DATA FOR THIS EXERCISE
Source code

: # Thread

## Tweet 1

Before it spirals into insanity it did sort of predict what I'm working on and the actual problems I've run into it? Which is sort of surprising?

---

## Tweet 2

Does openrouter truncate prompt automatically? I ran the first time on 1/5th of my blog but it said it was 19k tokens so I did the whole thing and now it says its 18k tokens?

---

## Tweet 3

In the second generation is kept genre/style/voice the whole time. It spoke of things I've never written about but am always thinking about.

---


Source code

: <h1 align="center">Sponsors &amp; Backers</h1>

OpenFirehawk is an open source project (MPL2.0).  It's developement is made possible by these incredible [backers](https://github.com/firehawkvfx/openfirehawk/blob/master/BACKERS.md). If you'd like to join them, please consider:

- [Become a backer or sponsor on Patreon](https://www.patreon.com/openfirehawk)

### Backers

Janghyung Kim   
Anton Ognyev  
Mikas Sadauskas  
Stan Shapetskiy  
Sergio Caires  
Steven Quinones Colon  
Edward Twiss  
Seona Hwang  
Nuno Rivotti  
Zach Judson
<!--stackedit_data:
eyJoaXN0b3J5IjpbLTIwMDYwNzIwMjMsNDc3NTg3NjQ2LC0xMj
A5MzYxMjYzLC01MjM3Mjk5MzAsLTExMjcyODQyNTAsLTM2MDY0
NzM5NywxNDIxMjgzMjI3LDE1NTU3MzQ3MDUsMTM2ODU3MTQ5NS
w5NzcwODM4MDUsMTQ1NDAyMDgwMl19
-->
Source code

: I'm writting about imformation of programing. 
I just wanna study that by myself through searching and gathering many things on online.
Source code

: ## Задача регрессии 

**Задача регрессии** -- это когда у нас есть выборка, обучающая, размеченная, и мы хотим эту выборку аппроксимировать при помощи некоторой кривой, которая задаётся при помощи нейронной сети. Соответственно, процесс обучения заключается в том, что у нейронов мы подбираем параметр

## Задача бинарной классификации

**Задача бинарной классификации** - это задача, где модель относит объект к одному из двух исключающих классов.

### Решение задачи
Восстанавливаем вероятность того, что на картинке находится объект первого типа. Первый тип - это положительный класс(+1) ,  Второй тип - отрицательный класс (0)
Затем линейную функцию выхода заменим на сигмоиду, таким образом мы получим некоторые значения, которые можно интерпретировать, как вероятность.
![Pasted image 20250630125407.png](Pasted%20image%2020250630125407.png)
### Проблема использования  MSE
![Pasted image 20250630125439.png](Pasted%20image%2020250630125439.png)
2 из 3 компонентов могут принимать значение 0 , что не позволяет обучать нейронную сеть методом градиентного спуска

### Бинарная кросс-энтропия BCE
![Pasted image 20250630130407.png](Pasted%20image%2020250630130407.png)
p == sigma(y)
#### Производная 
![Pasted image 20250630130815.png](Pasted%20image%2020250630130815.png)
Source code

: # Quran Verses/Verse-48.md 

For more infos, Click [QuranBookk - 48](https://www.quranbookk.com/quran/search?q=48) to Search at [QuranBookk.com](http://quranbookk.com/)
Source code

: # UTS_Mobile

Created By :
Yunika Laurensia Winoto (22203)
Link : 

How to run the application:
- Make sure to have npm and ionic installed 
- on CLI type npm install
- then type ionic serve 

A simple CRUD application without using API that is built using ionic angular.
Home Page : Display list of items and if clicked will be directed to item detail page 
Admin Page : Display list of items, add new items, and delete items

PROBLEM TO SOLVE
Word for word, give the material above a second time.

EXERCISE SOLUTION
Source code

: # Thread

## Tweet 1

Before it spirals into insanity it did sort of predict what I'm working on and the actual problems I've run into it? Which is sort of surprising?

---

## Tweet 2

Does openrouter truncate prompt automatically? I ran the first time on 1/5th of my blog but it said it was 19k tokens so I did the whole thing and now it says its 18k tokens?

---

## Tweet 3

In the second generation is kept genre/style/voice the whole time. It spoke of things I've never written about but am always thinking about.

---


Source code

: <h1 align="center">Sponsors &amp; Backers</h1>

OpenFirehawk is an open source project (MPL2.0).  It's developement is made possible by these incredible [backers](https://github.com/firehawkvfx/openfirehawk/blob/master/BACKERS.md). If you'd like to join them, please consider:

- [Become a backer or sponsor on Patreon](https://www.patreon.com/openfirehawk)

### Backers

Janghyung Kim   
Anton Ognyev  
Mikas Sadauskas  
Stan Shapetskiy  
Sergio Caires  
Steven Quinones Colon  
Edward Twiss  
Seona Hwang  
Nuno Rivotti  
Zach Judson
<!--stackedit_data:
eyJoaXN0b3J5IjpbLTIwMDYwNzIwMjMsNDc3NTg3NjQ2LC0xMj
A5MzYxMjYzLC01MjM3Mjk5MzAsLTExMjcyODQyNTAsLTM2MDY0
NzM5NywxNDIxMjgzMjI3LDE1NTU3MzQ3MDUsMTM2ODU3MTQ5NS
w5NzcwODM4MDUsMTQ1NDAyMDgwMl19
-->
Source code

: I'm writting about imformation of programing. 
I just wanna study that by myself through searching and gathering many things on online.
Source code

: ## Задача регрессии 

**Задача регрессии** -- это когда у нас есть выборка, обучающая, размеченная, и мы хотим эту выборку аппроксимировать при помощи некоторой кривой, которая задаётся при помощи нейронной сети. Соответственно, процесс обучения заключается в том, что у нейронов мы подбираем параметр

## Задача бинарной классификации

**Задача бинарной классификации** - это задача, где модель относит объект к одному из двух исключающих классов.

### Решение задачи
Восстанавливаем вероятность того, что на картинке находится объект первого типа. Первый тип - это положительный класс(+1) ,  Второй тип - отрицательный класс (0)
Затем линейную функцию выхода заменим на сигмоиду, таким образом мы получим некоторые значения, которые можно интерпретировать, как вероятность.
![Pasted image 20250630125407.png](Pasted%20image%2020250630125407.png)
### Проблема использования  MSE
![Pasted image 20250630125439.png](Pasted%20image%2020250630125439.png)
2 из 3 компонентов могут принимать значение 0 , что не позволяет обучать нейронную сеть методом градиентного спуска

### Бинарная кросс-энтропия BCE
![Pasted image 20250630130407.png](Pasted%20image%2020250630130407.png)
p == sigma(y)
#### Производная 
![Pasted image 20250630130815.png](Pasted%20image%2020250630130815.png)
Source code

: # Quran Verses/Verse-48.md 

For more infos, Click [QuranBookk - 48](https://www.quranbookk.com/quran/search?q=48) to Search at [QuranBookk.com](http://quranbookk.com/)
Source code

: # UTS_Mobile

Created By :
Yunika Laurensia Winoto (22203)
Link : 

How to run the application:
- Make sure to have npm and ionic installed 
- on CLI type npm install
- then type ionic serve 

A simple CRUD application without using API that is built using ionic angular.
Home Page : Display list of items and if clicked will be directed to item detail page 
Admin Page : Display list of items, add new items, and delete items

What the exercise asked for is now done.